#### Goal of the exercise
Stop after the line holding "If we perform". Repeat exactly every line before it in the records below, that line too, and leave out the pictures.

[Data extracted from a collection]
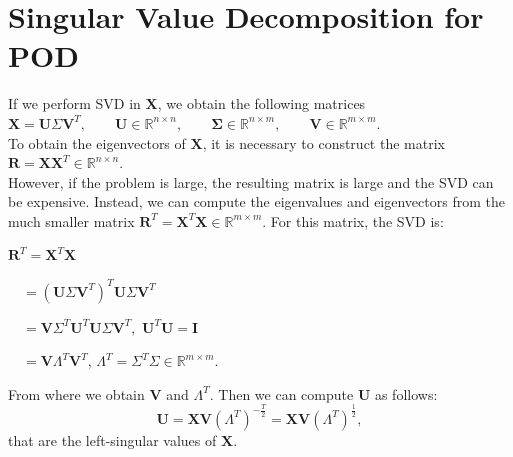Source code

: \documentclass[review]{elsarticle}
\begin{document}
\section{Singular Value Decomposition for POD}\label{a3}
If we perform SVD in $\mathbf{X}$, we obtain the following matrices \\
$\mathbf{X}=\mathbf{U}\Sigma \mathbf{V}^T, \qquad \mathbf{U}\in\mathbb{R}^{n \times n},\qquad \mathbf{\Sigma}\in\mathbb{R}^{n \times m}, \qquad \mathbf{V}\in\mathbb{R}^{m \times m}.$\\
To obtain the eigenvectors of $\mathbf{X}$, it is necessary to construct the matrix $\mathbf{R}= \mathbf{X}\mathbf{X}^T\in\mathbb{R}^{n \times n}$.\\ However, if the problem is large, the resulting matrix is large and the SVD can be expensive. Instead, we can compute the eigenvalues and eigenvectors from the much smaller matrix $\mathbf{R}^T= \mathbf{X}^T\mathbf{X}\in\mathbb{R}^{m \times m}$. For this matrix, the SVD is:
\begin{itemize}
\begin{minipage}{.4\textwidth}
\item[] $\mathbf{R}^T= \mathbf{X}^T\mathbf{X}$
 \item[] $\quad=(\mathbf{U}\Sigma \mathbf{V}^T)^T\mathbf{U}\Sigma \mathbf{V}^T$
 \item[] $\quad=\mathbf{V}\Sigma ^T\mathbf{U}^T\mathbf{U}\Sigma \mathbf{V}^T,$ $\mathbf{U}^T\mathbf{U}=\mathbf{I}$ 
  \item[] $\quad=\mathbf{V}\Lambda^T \mathbf{V}^T$, 
  $\Lambda^T=\Sigma ^T\Sigma \in\mathbb{R}^{m \times m}.$
\end{minipage}
\end{itemize}
From where we obtain $\mathbf{V}$ and $\Lambda^T$. Then we can compute $\mathbf{U}$ as follows:
$$\mathbf{U}=\mathbf{X}\mathbf{V}(\Lambda^T)^{-\frac{T}{2}}=\mathbf{X}\mathbf{V}(\Lambda^T)^{\frac{1}{2}},$$
that are the left-singular values of $\mathbf{X}.$
\end{document}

#### Result below
Source code

: \documentclass[review]{elsarticle}
\begin{document}
\section{Singular Value Decomposition for POD}\label{a3}
If we perform SVD in $\mathbf{X}$, we obtain the following matrices \\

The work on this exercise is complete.